Saturday, October 23, 2010

Come and See

Today was graduation day at St. Philip's Theological College. Twenty students received diplomas, and two special certificates were awarded. The festive occasion was opened, however, with silent prayer for the family of a graduate who was unable to be present. The mother and sister of Festus Wakula were murdered in their home last week. All of the students and their families (and faculty, as well) have struggled more than most of us can even imagine to simply arrive at this moment in time after three years of study. They understand full well the struggles of their parishioners as they "go into the world" of rural Kenya to love and serve the Lord.

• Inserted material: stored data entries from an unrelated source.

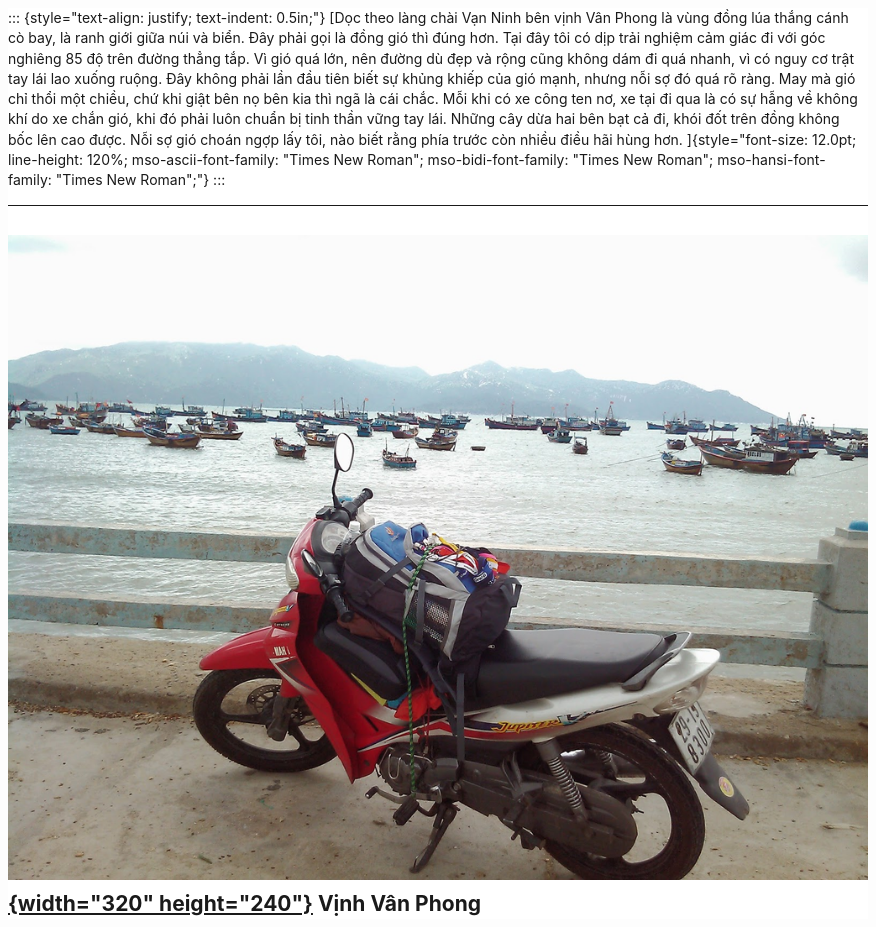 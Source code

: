 ::: {style="text-align: justify; text-indent: 0.5in;"}
[Dọc theo làng chài Vạn Ninh bên vịnh Vân Phong là vùng đồng lúa thắng
cánh cò bay, là ranh giới giữa núi và biển. Đây phải gọi là đồng gió thì
đúng hơn. Tại đây tôi có dịp trải nghiệm cảm giác đi với góc nghiêng 85
độ trên đường thẳng tắp. Vì gió quá lớn, nên đường dù đẹp và rộng cũng
không dám đi quá nhanh, vì có nguy cơ trật tay lái lao xuống ruộng. Đây
không phải lần đầu tiên biết sự khủng khiếp của gió mạnh, nhưng nỗi sợ
đó quá rõ ràng. May mà gió chỉ thổi một chiều, chứ khi giật bên nọ bên
kia thì ngã là cái chắc. Mỗi khi có xe công ten nơ, xe tại đi qua là có
sự hẫng về không khí do xe chắn gió, khi đó phải luôn chuẩn bị tinh thần
vững tay lái. Những cây dừa hai bên bạt cả đi, khói đốt trên đồng không
bốc lên cao được. Nỗi sợ gió choán ngợp lấy tôi, nào biết rằng phía
trước còn nhiều điều hãi hùng
hơn. ]{style="font-size: 12.0pt; line-height: 120%; mso-ascii-font-family: \"Times New Roman\"; mso-bidi-font-family: \"Times New Roman\"; mso-hansi-font-family: \"Times New Roman\";"}
:::

  -----------------------------------------------------------------------------------------------------------------------------------------------------------------------------------
   [![](/assets/2012/03/IMG_20120311_124213.jpg){width="320" height="240"}](http://2.bp.blogspot.com/-sW9T00Wmhqo/T2f44ZQoSGI/AAAAAAAAB1c/0rsTlM5_0Bg/s1600/IMG_20120311_124213.jpg)
                                                                                    Vịnh Vân Phong
  -----------------------------------------------------------------------------------------------------------------------------------------------------------------------------------
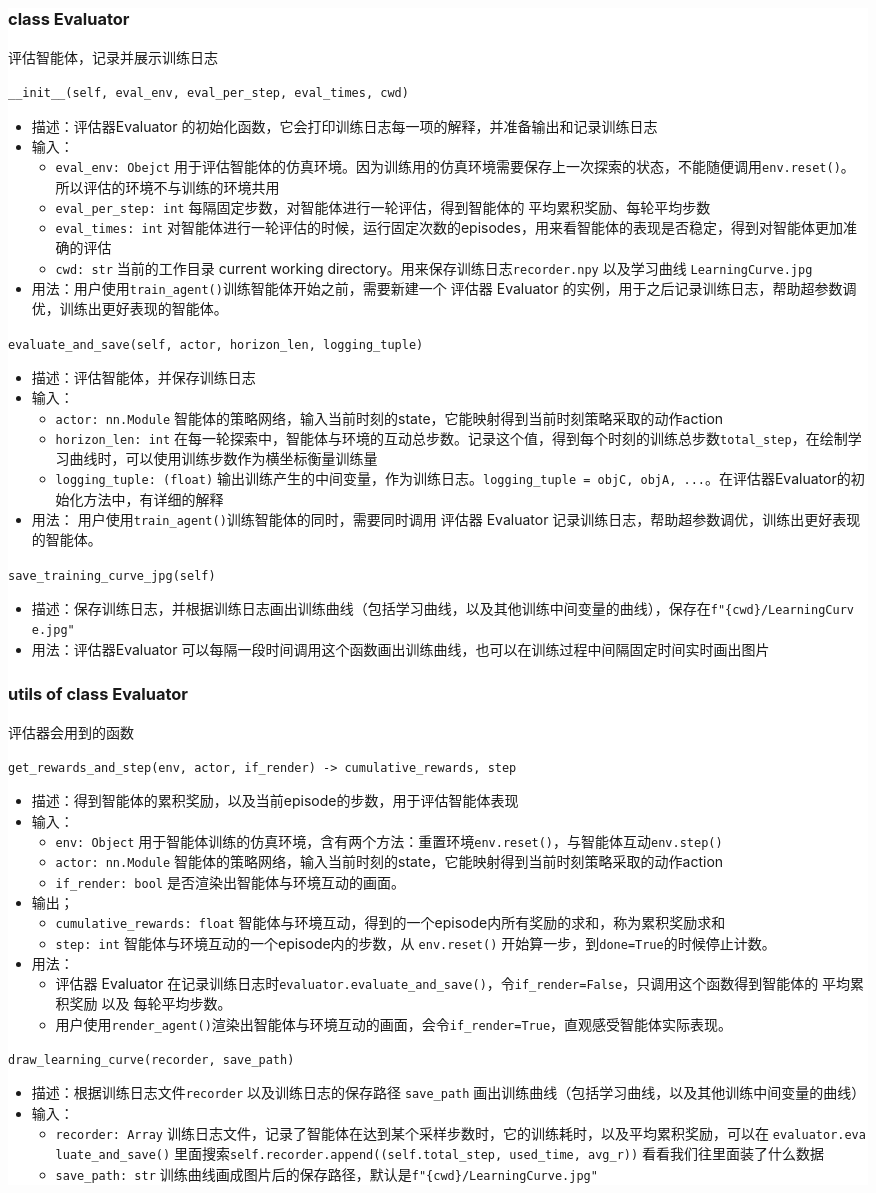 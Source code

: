 

### class Evaluator
评估智能体，记录并展示训练日志

`__init__(self, eval_env, eval_per_step, eval_times, cwd)`
- 描述：评估器Evaluator 的初始化函数，它会打印训练日志每一项的解释，并准备输出和记录训练日志
- 输入：
  - `eval_env: Obejct` 用于评估智能体的仿真环境。因为训练用的仿真环境需要保存上一次探索的状态，不能随便调用`env.reset()`。所以评估的环境不与训练的环境共用
  - `eval_per_step: int` 每隔固定步数，对智能体进行一轮评估，得到智能体的 平均累积奖励、每轮平均步数
  - `eval_times: int` 对智能体进行一轮评估的时候，运行固定次数的episodes，用来看智能体的表现是否稳定，得到对智能体更加准确的评估
  - `cwd: str` 当前的工作目录 current working directory。用来保存训练日志`recorder.npy` 以及学习曲线 `LearningCurve.jpg`
- 用法：用户使用`train_agent()`训练智能体开始之前，需要新建一个 评估器 Evaluator 的实例，用于之后记录训练日志，帮助超参数调优，训练出更好表现的智能体。

`evaluate_and_save(self, actor, horizon_len, logging_tuple)`
- 描述：评估智能体，并保存训练日志
- 输入：
  - `actor: nn.Module` 智能体的策略网络，输入当前时刻的state，它能映射得到当前时刻策略采取的动作action
  - `horizon_len: int` 在每一轮探索中，智能体与环境的互动总步数。记录这个值，得到每个时刻的训练总步数`total_step`，在绘制学习曲线时，可以使用训练步数作为横坐标衡量训练量
  - `logging_tuple: (float)` 输出训练产生的中间变量，作为训练日志。`logging_tuple = objC, objA, ...`。在评估器Evaluator的初始化方法中，有详细的解释
- 用法： 用户使用`train_agent()`训练智能体的同时，需要同时调用 评估器 Evaluator 记录训练日志，帮助超参数调优，训练出更好表现的智能体。

`save_training_curve_jpg(self)`
- 描述：保存训练日志，并根据训练日志画出训练曲线（包括学习曲线，以及其他训练中间变量的曲线），保存在`f"{cwd}/LearningCurve.jpg"`
- 用法：评估器Evaluator 可以每隔一段时间调用这个函数画出训练曲线，也可以在训练过程中间隔固定时间实时画出图片

### utils of class Evaluator
评估器会用到的函数

`get_rewards_and_step(env, actor, if_render) -> cumulative_rewards, step`
- 描述：得到智能体的累积奖励，以及当前episode的步数，用于评估智能体表现
- 输入：
  - `env: Object` 用于智能体训练的仿真环境，含有两个方法：重置环境`env.reset()`，与智能体互动`env.step()`
  - `actor: nn.Module` 智能体的策略网络，输入当前时刻的state，它能映射得到当前时刻策略采取的动作action
  - `if_render: bool` 是否渲染出智能体与环境互动的画面。
- 输出；
  - `cumulative_rewards: float` 智能体与环境互动，得到的一个episode内所有奖励的求和，称为累积奖励求和
  - `step: int` 智能体与环境互动的一个episode内的步数，从 `env.reset()` 开始算一步，到`done=True`的时候停止计数。
- 用法：
  - 评估器 Evaluator 在记录训练日志时`evaluator.evaluate_and_save()`，令`if_render=False`，只调用这个函数得到智能体的 平均累积奖励 以及 每轮平均步数。 
  - 用户使用`render_agent()`渲染出智能体与环境互动的画面，会令`if_render=True`，直观感受智能体实际表现。 

`draw_learning_curve(recorder, save_path)`
- 描述：根据训练日志文件`recorder` 以及训练日志的保存路径 `save_path` 画出训练曲线（包括学习曲线，以及其他训练中间变量的曲线）
- 输入：
  - `recorder: Array` 训练日志文件，记录了智能体在达到某个采样步数时，它的训练耗时，以及平均累积奖励，可以在 `evaluator.evaluate_and_save()` 里面搜索`self.recorder.append((self.total_step, used_time, avg_r))` 看看我们往里面装了什么数据
  - `save_path: str` 训练曲线画成图片后的保存路径，默认是`f"{cwd}/LearningCurve.jpg"`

In her moving speech of welcome, Principal Nan Hardison addressed the graduates and visitors. Padre Richard, our college chaplain, then reminded the students about St. Philip's own response to Nathaniel's doubt: "Can any good come out of Nazareth?" -- Philip wisely invited him to "Come and see" (John 1:46). The guest speaker next described the graduates as God's own salt of the earth (Psalm 38:4), called to season the world and be agents of change for the good. As bishop congratulated our students, it was a blessing, indeed, to see all the good that is coming out of a small Bible college, now an accredited theological diploma program in Western Province.
As the graduation ceremony continued, the Mothers' Union members of 31 parishes throughout Maseno North were simultaneously feeding and teaching thousands of children in their Saturday orphan programs. Those tireless efforts bear witness to the lay leadership of this diocese, also inspired by Nan's tutelage.
Meanwhile, back at the hospital... A popular young piki-piki (motorcycle taxi) driver was admitted late yesterday, badly wounded by pangas/machetes. Elphas is stable and will recover from his head wounds, but his severed wrist ligaments will require more surgery. His badly-beaten body was discovered at 6 AM, following an all-night rain and the brutal theft of his motorbike by a midnight customer. Elphas is the sole support of his family, and this is the second time he's been robbed of his livelihood. He cannot replace either of the leased vehicles now, and his family is worried. His body will heal, but will his spirit?
Elizabeth, four years old, was brought to us last night by friends at a nearby Swiss orphanage. They had admitted the child the previous day. Her father is dead, her mother is physically disabled, and Elizabeth is suffering from kwashiorkor. She weighs 10 kgs. and has a profoundly flat affect. Neither touch nor balloons, nor stickers nor stuffed animals, can elicit even a flicker of expression in Elizabeth's dark eyes. Fortunately, her kidneys are still functioning well, so Dr. Hardison believes her facial swelling and pitting extremities will improve with a week or so of improved nutrition. Elizabeth now has a nurturing place to live, but when will she be able to trust like other children?
Come and see... In the face of fear and frustration, pain and poverty, small miracles are happening every day. Asante sana, Mungu God.


Anonymous said...

We are just back from two amazing days with our own Bishop as DioMaine gathered at Sunday River to do its annual work. One guest, who came with greetings from our companion diocese, was a lovely young Haitian seminarian, the first woman seminarian in Haiti, (there are now 4 women in the program) God is working his purpose out in many places - Come and See indeed.

H&L&B, moi

Dianne, Dee, Mom, Granny said...

Karibu home!

Yes, and Irma Alvarez, who welcomed our little mission group to El Salvador in 2007, was ordained that country's first female priest last year. She and the new Haitian seminarians are first among the genuine Christian witnesses in our "Southern Cone." Jesus wept, God smiles and we continue to pray.